_Task item_
Where a line in the listing contains the string "fillLevel", copy that line out.

_Information provided_
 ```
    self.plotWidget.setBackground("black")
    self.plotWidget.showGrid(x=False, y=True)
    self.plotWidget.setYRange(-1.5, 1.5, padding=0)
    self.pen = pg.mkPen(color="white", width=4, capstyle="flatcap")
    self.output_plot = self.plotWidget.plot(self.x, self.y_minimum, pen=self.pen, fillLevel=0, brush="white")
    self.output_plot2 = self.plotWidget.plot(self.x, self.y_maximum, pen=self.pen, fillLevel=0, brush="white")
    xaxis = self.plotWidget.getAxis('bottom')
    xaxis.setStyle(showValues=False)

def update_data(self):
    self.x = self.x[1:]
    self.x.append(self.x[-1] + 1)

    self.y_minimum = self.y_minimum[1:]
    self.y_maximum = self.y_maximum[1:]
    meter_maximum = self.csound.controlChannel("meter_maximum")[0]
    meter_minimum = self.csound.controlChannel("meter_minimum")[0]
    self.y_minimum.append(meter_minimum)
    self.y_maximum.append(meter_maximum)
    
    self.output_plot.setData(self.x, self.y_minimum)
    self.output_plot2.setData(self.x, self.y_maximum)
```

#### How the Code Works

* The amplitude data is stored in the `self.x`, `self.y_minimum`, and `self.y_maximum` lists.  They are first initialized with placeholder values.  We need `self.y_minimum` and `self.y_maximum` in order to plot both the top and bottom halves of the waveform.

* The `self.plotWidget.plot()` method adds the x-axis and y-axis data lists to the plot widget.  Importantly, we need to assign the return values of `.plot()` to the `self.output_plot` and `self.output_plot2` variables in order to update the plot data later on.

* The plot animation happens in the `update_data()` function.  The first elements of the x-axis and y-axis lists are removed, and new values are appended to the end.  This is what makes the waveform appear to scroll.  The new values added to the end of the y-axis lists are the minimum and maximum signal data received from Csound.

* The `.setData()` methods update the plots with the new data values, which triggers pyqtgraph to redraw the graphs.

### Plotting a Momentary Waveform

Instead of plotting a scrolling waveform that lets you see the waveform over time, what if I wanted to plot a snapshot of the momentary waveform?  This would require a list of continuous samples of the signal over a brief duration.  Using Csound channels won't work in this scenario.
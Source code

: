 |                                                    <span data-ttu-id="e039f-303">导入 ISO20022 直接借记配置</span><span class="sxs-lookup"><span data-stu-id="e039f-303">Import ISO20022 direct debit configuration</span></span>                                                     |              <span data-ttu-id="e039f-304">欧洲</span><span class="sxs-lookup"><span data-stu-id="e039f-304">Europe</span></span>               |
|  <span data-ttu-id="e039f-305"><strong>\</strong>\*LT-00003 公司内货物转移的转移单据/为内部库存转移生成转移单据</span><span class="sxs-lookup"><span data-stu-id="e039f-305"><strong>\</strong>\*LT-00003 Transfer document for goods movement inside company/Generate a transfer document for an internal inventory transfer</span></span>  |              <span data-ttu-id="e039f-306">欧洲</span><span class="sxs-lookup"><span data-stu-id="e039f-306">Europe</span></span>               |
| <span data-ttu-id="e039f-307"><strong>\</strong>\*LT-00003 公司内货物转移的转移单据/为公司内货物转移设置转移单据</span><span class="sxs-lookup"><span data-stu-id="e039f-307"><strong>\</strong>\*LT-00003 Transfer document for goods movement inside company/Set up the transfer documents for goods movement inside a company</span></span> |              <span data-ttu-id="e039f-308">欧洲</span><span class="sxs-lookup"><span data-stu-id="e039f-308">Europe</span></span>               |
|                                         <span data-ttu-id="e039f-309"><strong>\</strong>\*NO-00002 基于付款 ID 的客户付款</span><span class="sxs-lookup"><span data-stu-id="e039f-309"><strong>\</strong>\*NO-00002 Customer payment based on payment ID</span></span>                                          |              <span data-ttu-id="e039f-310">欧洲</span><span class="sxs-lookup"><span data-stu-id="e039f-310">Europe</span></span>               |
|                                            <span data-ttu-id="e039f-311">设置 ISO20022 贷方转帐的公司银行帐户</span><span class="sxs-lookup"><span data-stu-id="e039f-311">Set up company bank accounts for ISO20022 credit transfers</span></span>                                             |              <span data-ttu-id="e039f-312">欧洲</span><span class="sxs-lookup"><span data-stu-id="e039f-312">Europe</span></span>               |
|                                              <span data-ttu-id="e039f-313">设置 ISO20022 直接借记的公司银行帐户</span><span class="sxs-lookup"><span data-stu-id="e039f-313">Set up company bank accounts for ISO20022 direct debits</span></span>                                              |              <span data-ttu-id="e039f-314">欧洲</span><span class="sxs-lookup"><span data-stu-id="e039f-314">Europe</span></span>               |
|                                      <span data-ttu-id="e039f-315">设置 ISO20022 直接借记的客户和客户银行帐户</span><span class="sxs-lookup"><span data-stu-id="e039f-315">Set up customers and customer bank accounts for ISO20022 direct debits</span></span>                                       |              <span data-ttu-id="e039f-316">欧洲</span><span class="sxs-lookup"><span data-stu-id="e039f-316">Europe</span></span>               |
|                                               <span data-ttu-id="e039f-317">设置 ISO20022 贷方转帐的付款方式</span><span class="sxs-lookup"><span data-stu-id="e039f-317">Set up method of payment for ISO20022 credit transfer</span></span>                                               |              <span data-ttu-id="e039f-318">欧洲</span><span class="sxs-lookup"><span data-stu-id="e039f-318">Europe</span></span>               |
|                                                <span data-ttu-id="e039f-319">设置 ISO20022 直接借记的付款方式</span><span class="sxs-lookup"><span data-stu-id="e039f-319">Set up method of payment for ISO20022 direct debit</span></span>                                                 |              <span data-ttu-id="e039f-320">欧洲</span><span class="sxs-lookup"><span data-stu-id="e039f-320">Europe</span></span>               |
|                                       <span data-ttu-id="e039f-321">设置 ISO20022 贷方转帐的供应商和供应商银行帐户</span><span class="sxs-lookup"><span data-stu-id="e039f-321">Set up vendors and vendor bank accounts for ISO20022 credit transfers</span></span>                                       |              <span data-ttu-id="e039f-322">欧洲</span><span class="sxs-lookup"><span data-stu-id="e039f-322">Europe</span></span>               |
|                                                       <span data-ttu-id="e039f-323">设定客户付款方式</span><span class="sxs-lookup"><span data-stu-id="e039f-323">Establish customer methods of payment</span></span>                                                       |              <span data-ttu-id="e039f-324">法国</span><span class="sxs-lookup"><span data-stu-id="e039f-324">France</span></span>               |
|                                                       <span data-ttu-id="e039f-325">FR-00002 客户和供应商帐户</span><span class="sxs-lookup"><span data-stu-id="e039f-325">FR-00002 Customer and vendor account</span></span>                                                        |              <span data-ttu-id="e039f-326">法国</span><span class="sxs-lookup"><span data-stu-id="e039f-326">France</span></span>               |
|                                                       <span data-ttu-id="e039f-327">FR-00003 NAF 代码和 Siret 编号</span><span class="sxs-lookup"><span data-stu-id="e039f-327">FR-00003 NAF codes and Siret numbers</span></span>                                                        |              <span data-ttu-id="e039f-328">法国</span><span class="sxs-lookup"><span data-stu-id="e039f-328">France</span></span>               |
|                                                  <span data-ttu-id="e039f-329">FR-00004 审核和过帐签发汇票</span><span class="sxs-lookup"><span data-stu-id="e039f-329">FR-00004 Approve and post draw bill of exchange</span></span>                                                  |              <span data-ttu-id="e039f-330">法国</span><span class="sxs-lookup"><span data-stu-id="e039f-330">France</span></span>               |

_Answer section_
    self.output_plot = self.plotWidget.plot(self.x, self.y_minimum, pen=self.pen, fillLevel=0, brush="white")
    self.output_plot2 = self.plotWidget.plot(self.x, self.y_maximum, pen=self.pen, fillLevel=0, brush="white")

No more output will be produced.